▶ [Available records]

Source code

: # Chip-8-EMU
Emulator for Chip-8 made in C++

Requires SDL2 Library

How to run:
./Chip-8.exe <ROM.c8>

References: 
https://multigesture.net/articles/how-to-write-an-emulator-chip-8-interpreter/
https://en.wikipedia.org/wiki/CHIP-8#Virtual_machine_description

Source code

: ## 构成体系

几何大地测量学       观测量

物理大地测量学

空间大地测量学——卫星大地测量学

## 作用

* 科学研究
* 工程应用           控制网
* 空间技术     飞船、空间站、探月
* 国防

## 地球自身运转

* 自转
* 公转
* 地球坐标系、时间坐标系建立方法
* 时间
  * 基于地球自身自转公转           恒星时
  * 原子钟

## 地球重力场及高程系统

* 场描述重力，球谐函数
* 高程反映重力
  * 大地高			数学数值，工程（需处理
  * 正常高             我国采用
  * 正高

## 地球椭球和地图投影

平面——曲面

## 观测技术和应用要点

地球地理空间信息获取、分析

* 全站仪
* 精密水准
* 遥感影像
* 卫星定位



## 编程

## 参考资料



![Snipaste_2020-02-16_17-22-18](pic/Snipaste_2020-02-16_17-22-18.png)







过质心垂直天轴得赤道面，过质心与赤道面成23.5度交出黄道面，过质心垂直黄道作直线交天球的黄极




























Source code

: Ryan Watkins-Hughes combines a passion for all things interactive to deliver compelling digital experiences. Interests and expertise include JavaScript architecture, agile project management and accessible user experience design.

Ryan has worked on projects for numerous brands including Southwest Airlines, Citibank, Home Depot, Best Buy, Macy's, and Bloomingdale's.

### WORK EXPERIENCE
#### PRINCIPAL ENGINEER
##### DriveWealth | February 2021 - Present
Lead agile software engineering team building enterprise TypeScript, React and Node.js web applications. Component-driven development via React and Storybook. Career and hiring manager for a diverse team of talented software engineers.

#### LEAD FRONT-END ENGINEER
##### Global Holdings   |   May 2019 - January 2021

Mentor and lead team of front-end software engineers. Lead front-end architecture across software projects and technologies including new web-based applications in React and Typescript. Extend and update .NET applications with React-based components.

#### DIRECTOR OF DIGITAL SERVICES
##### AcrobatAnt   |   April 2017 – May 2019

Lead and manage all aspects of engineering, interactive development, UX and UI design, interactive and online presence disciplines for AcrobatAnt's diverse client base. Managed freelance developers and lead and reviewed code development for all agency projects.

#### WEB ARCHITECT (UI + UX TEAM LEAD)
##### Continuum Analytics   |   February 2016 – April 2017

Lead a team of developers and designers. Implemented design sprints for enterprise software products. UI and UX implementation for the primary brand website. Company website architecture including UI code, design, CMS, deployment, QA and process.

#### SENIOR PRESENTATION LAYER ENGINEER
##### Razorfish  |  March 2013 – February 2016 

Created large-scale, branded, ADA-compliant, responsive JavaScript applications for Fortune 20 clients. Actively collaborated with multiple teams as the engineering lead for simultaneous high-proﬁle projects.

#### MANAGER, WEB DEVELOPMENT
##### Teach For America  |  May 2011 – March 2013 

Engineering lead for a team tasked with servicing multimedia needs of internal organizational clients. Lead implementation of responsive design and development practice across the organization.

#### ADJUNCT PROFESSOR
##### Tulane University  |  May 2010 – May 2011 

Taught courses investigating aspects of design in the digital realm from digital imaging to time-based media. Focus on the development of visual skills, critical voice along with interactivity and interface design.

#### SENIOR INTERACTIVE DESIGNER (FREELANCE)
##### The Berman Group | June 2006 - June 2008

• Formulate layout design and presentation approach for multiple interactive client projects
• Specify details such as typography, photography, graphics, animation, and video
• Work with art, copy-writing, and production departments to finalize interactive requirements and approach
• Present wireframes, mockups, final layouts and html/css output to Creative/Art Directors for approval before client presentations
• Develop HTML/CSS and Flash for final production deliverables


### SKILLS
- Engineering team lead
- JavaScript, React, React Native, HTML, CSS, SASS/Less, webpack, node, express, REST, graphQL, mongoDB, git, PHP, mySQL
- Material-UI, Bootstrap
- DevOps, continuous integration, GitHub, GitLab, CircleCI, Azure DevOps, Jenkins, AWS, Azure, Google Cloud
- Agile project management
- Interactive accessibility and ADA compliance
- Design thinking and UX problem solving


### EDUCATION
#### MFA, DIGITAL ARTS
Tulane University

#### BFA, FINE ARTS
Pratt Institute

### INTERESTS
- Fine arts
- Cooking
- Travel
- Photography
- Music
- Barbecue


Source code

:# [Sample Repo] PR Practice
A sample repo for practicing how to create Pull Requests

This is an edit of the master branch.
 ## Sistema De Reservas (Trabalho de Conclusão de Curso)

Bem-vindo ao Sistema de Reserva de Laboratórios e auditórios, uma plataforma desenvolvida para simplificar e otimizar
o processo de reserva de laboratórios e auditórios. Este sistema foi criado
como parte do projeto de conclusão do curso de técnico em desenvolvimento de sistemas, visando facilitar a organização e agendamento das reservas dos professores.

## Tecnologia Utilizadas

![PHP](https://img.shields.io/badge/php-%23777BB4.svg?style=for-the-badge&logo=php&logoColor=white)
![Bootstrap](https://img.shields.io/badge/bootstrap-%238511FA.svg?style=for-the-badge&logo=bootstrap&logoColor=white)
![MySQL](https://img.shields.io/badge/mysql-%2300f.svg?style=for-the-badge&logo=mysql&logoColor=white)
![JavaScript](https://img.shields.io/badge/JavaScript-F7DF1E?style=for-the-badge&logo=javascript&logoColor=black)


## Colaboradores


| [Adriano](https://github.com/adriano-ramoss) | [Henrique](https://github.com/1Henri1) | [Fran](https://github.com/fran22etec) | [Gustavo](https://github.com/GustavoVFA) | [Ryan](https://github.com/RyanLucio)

▶ [Exercise prompt] Write out only the lines that run from the line containing "### WORK EXPERIENCE" through the line containing "#### LEAD FRONT-END ENGINEER", both included, exactly as they appear above.

▶ [Solution to this exercise]
### WORK EXPERIENCE
#### PRINCIPAL ENGINEER
##### DriveWealth | February 2021 - Present
Lead agile software engineering team building enterprise TypeScript, React and Node.js web applications. Component-driven development via React and Storybook. Career and hiring manager for a diverse team of talented software engineers.

#### LEAD FRONT-END ENGINEER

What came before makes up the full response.